Menteri Kesehatan (Menkes), Terawan, mengimbau masyarakat Indonesia bijak dan tidak panik dalam menanggapi penyebaran virus corona. Terawan pun menjabarkan beberapa kriteria orang yang terjangkit virus asal Wuhan, China tersebut.

"Yang paling penting kita kan sudah ada imbauan-imbauan, baik dari profesi, kemudian dari kementerian, dan sebagainya sudah ada imbauan-imbauan, itu kan terlihat apa sih gejala-gejalanya, mulai batuk," kata Terawan usai rapat koordinasi di kantor Kementerian Perhubungan, Jalan Medan Merdeka Barat, Gambir, Jakarta Pusat, Senin (27/1/2020).

Terawan menyebut batuk memang menjadi salah satu kriteria orang terjangkit virus corona. Namun, dia mengimbau agar masyarakat tidak terburu-buru mengklaim seseorang terkena virus tersebut hanya karena melihat dia batuk.

"Lha kalau tadi saya batuk terus kamu anggap anu (terkena virus corona) terus gimana? Bukan hanya batuk saja, harus demam, ya. Bukan hanya batuk dan demam saja, harus sesak napas," ujarnya.

Selain ketiga kriteria tersebut, Terawan menyebut seseorang yang mungkin terjangkit virus corona adalah mereka yang melakukan perjalanan ke kota-kota yang terjangkit virus tersebut. Kontak dengan orang yang sudah terjangkit virus corona juga bisa menjadi salah satu sebab seseorang mungkin terjangkit virus.
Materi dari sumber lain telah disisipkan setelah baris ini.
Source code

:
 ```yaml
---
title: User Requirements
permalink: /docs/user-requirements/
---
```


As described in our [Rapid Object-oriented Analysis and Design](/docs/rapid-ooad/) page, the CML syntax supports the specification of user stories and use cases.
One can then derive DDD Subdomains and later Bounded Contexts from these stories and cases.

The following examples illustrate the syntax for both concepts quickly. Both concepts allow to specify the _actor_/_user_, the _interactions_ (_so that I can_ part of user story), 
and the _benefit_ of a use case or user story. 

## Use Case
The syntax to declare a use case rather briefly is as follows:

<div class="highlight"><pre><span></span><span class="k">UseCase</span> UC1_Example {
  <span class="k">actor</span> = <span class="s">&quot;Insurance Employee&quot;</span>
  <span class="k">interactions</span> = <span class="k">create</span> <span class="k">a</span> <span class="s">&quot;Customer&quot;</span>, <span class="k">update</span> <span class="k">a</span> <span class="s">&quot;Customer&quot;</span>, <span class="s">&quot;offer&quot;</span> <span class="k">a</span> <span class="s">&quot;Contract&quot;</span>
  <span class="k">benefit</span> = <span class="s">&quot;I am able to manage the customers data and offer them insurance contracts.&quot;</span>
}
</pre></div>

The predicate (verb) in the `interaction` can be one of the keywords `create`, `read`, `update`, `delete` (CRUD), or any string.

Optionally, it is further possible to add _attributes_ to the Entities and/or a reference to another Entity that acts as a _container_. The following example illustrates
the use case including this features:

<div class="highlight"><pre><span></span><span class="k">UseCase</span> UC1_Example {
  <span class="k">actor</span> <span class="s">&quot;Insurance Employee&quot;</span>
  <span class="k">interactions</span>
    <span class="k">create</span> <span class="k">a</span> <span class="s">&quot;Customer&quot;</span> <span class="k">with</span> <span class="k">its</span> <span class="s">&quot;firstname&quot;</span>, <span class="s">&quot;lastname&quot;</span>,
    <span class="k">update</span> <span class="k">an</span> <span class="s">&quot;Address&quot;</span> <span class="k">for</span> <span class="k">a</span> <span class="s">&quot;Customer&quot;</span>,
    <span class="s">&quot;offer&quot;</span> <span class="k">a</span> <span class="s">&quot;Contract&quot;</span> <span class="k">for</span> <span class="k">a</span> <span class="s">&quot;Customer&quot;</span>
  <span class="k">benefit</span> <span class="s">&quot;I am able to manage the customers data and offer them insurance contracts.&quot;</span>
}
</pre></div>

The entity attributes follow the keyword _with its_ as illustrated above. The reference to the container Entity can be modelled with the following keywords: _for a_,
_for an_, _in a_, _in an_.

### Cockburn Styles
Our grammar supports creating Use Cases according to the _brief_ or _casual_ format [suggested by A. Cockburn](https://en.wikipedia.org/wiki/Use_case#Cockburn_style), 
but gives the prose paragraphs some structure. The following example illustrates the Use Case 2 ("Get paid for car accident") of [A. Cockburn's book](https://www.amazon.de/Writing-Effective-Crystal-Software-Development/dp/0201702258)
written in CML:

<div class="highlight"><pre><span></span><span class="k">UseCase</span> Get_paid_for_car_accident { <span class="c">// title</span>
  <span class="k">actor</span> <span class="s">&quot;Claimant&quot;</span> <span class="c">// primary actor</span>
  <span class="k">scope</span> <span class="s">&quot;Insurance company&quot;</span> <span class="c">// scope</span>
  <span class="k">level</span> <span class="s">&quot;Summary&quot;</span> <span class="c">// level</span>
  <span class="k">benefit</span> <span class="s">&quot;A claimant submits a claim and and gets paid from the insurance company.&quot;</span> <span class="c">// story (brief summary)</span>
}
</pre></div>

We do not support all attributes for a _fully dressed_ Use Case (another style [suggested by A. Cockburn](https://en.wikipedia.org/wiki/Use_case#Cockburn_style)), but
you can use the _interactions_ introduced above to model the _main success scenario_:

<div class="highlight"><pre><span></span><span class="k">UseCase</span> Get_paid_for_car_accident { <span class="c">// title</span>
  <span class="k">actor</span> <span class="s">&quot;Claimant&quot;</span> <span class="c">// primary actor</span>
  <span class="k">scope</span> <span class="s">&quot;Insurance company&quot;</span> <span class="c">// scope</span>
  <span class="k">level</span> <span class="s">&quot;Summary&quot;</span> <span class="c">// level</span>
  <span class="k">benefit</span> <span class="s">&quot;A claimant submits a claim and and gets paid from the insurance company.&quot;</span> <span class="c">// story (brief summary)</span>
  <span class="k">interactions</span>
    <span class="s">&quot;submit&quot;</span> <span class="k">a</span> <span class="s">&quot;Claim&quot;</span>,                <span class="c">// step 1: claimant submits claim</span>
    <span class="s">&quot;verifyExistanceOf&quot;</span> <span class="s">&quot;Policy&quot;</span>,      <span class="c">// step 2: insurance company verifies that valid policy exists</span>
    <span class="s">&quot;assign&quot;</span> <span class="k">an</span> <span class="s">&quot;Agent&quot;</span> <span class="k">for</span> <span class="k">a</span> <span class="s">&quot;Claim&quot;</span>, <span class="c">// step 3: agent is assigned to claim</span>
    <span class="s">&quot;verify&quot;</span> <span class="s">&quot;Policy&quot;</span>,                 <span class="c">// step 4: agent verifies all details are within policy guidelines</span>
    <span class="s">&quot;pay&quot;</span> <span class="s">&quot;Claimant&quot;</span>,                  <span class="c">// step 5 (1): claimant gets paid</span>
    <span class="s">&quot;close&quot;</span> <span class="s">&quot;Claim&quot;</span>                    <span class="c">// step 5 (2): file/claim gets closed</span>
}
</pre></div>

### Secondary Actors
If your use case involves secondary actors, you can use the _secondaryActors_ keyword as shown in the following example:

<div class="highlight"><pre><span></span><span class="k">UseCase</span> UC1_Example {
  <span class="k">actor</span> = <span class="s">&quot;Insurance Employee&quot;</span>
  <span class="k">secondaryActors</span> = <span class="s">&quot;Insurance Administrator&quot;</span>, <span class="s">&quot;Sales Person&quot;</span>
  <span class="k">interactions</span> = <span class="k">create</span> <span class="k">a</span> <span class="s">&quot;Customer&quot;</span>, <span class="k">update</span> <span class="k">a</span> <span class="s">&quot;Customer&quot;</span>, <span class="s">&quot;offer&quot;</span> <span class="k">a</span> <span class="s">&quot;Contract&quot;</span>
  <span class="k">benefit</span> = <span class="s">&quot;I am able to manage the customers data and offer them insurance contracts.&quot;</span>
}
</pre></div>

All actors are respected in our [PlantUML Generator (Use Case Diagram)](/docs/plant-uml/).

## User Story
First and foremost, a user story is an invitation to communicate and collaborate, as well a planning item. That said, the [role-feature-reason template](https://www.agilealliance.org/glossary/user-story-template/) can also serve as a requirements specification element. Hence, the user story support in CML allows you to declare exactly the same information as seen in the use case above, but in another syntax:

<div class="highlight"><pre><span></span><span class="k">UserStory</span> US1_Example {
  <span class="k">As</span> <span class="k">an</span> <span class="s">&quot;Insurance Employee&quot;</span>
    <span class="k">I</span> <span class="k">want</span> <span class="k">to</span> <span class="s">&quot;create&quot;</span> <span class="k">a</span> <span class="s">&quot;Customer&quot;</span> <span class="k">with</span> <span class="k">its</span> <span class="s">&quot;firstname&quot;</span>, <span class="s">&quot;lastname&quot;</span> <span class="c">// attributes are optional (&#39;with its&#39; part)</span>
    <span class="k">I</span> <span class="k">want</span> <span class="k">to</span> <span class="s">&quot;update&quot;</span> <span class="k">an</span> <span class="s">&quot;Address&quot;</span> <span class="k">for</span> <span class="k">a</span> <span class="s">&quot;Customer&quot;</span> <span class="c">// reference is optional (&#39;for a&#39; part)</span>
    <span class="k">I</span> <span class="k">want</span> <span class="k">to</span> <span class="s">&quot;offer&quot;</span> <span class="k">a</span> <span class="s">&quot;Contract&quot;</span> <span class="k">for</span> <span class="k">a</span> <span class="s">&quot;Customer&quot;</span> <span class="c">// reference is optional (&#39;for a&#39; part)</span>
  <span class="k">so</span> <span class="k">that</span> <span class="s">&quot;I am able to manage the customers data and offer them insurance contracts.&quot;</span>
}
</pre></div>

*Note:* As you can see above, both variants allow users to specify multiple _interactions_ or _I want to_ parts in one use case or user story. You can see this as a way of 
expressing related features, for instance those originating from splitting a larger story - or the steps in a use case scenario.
"Ada lagi tambahan, habis perjalanan atau kontak dengan orang yang berpenyakit seperti itu. Jadi kalau tiga hal saja ada tapi hal kontak di daerahnya tidak ada, ya, jangan kamu dikit-dikit semua dikatakan sebagai virus Wuhan atau virus Corona dari Wuhan," ucap Terawan.